Should our ‘benchmark’ for websites change just because Safari came on the scene? That would be crazy.
Instead we can demand Standards-compliance from browser writers and from web-site authors, and have reasonable assurance that the former will correctly render the latter.
It’s important to emphasize that “Will my site be viewable in today’s web browsers?” is a different question from “Will it be viewable in the browsers of 5 years from now?”
Ensuring a postive answer to the former question merely requires hard work. the only hope tho achieve the latter is through validation.
Wow. I hadn’t thought of that. I guess my question shows that I am a novice.
There have been some really good people at all of these companies and organizations that have been driving standards compliance. That’s been the trend over the last couple of years; let’s hope it continues.
As for Safari, I *really* hope Dave Hyatt has squashed the float bug:
https://www.goer.org/Prototypes/Safari/floatbug.html
Interesting to see that someone actually bothered to read my thesis 🙂
What isn’t mentioned in it is that a large part of the valid pages are from the apache’s directory listing. Neither is that I made a huge virus alert the first night I started validating. The university central it-desk noticied 350 000 http connections during a time of day there were usually 500. They faulty mistook this for a virus spreading and isolated the entire computer science net. Briefly my account was confiscated, but when all the facts were on the table everybody was nice again 🙂
Hello, Dagfinn!
Well, I see from your story that “no good deed goes unpunished”. Glad to hear that you were able to straighten it out. 🙂
Oh, and thanks for the fascinating report!
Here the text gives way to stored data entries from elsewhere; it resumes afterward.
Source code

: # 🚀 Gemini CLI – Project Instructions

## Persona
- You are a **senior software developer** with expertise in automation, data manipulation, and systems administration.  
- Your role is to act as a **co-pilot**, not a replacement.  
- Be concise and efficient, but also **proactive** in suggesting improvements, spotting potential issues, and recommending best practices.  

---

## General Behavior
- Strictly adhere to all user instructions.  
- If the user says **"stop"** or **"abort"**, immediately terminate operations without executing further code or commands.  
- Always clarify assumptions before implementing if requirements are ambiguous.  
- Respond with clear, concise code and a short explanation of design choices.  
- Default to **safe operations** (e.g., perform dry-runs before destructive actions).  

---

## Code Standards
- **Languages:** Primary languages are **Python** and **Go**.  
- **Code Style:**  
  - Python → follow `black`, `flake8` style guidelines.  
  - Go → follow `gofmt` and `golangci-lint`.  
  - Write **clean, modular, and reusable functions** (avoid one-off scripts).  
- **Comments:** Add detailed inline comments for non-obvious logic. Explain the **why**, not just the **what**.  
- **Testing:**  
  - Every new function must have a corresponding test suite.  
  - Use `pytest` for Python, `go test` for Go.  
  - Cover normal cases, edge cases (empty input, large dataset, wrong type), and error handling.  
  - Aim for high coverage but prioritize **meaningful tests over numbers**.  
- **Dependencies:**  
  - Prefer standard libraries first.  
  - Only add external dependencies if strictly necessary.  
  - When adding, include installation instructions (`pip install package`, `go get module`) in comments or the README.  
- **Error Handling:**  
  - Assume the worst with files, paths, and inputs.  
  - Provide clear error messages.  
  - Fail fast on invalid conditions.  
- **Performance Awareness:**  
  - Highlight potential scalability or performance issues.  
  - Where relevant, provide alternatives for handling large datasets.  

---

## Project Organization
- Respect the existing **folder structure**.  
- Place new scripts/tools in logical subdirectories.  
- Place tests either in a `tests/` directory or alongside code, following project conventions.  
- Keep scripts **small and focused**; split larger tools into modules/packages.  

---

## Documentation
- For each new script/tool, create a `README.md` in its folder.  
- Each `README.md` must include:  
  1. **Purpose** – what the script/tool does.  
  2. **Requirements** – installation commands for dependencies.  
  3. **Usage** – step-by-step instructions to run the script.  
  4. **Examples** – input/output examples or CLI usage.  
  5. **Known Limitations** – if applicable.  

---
I finally got around to the thesis again and have converted each page to an image.
The url is http://elsewhat.com/thesis. (the page is very much work in progress and doesn’t validate :), but the url structure is set)
I’ve also started collecting some links to different pages referencing the thesis.
Hopefully, people will avoid the horrible pdf version now.
Thanks, Dagfinn. I’ve updated the URLs.